Patricia Holm was almost hysterical by the time they reached the Carlton, where the Saint had decided to dine. And it was not until he had ordered an extravagant d
inner, with appropriate wines, that she was able to make him listen to a sober question. And then he became the picture of innocent amazement.
"But didn't you get me?" he asked. "Hadn't you figured it out for yourself? I thought you were there long ago. Have you forgotten my little exploit at the Bird's Nest? Who d'you think paid for that bit of coloured mosquito-net you're wearing? Who bought these studs I'm wearing? Who, if it comes to that, is standing us this six-course indigestion? . . . Well, some people might say it was Montgomery Bird, but personally——"
The girl gasped. "You mean that other man at the Bird's Nest was the Scorpion?"
"Who else? . . . But I never rumbled to it till tonight! I told you he was busy putting the black on Montgomery when Teal and I butted in. I overheard the whole conversation, and I was certainly curious. I made a mental note at the time to investigate that bearded battleship, but it never came into my head that it must have been Wilfred himself—I'm damned if I know why!"
Patricia nodded.
"I'd forgotten to think of it myself," she said.
"And I must have been fast asleep the whole time! Of course it was the Scorpion—and his graft's a bigger one than I ever dreamed. He's got organisation, that guy. He probably has his finger in half the wicked pies that are being cooked in this big city. If he was on to Montgomery, there's no reason why he shouldn't have got on to a dozen others that you and I can think of; and he'll be drawing his percentage from the whole bunch. I grant you I put Montgomery out of business, but ——"

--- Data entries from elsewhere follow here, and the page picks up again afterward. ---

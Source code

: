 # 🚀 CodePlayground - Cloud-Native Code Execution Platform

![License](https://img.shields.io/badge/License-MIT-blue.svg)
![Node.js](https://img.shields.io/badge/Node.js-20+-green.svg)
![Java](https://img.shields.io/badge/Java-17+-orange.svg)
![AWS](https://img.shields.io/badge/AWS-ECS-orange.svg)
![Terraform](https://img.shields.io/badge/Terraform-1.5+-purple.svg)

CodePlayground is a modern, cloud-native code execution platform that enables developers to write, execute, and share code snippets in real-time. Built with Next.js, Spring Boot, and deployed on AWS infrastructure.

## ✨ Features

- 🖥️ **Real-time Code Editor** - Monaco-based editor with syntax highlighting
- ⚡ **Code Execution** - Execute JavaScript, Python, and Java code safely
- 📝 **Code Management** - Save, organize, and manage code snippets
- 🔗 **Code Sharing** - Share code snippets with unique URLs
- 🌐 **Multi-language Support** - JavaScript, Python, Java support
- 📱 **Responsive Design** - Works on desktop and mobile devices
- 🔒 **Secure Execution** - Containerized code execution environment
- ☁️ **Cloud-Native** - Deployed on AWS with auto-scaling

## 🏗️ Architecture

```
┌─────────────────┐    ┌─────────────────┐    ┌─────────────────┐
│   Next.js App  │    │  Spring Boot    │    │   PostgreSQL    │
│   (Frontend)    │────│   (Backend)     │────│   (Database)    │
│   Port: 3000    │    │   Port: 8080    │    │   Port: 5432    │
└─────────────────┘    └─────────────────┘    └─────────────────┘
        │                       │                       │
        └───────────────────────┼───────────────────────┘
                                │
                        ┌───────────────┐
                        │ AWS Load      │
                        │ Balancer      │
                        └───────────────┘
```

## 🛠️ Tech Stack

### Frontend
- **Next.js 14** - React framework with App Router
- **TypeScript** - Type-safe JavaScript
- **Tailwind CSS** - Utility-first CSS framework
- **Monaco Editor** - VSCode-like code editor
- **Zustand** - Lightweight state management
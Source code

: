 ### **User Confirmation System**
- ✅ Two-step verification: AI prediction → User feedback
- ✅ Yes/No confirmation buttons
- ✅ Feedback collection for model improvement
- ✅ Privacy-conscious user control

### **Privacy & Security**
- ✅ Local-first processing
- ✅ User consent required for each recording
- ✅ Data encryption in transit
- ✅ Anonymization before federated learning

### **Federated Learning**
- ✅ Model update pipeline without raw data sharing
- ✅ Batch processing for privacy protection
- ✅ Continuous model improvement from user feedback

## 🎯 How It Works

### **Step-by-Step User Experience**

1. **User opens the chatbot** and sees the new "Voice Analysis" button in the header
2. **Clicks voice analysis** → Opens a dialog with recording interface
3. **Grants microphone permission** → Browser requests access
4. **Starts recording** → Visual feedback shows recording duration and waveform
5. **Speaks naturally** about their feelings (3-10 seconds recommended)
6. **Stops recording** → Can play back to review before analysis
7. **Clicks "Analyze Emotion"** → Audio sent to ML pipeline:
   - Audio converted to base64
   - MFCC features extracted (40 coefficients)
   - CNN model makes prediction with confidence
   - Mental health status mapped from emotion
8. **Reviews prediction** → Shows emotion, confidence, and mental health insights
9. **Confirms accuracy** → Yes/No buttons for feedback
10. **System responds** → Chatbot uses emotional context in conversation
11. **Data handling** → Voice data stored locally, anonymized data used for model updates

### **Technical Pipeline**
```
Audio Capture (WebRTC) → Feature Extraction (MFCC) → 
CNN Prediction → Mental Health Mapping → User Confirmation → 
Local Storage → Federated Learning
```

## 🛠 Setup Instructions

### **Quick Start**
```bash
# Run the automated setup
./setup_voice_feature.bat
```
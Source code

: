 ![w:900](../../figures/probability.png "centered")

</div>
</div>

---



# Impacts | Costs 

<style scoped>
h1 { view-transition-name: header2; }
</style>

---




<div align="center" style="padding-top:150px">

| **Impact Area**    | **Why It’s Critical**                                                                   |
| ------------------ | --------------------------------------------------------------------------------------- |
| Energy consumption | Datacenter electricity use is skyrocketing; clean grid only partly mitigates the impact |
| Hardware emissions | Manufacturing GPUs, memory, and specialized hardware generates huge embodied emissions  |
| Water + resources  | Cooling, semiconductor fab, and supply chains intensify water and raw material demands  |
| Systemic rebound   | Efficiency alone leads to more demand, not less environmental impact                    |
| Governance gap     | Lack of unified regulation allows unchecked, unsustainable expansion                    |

"If you're right," said Patricia, "and the Scorpion hasn't done a bunk, we may find him anywhere."
"Tonight," said the Saint. "Or, if not tonight, some other night. And I'm prepared to keep on looking. But my income tax has got to be paid tomorrow, and so I want the reunion to be tonight."
"Have you got an idea?"
"I've got a dozen," said the Saint. "And one of them says that Wilfred is going to have an Evening!"
His brain had suddenly picked up its stride again. In a few minutes he had sketched out a plan of campaign as slick and agile as anything his fertile genius had ever devised. And once again he was proved a true prophet, though the proceedings took a slight twist which he had not foreseen.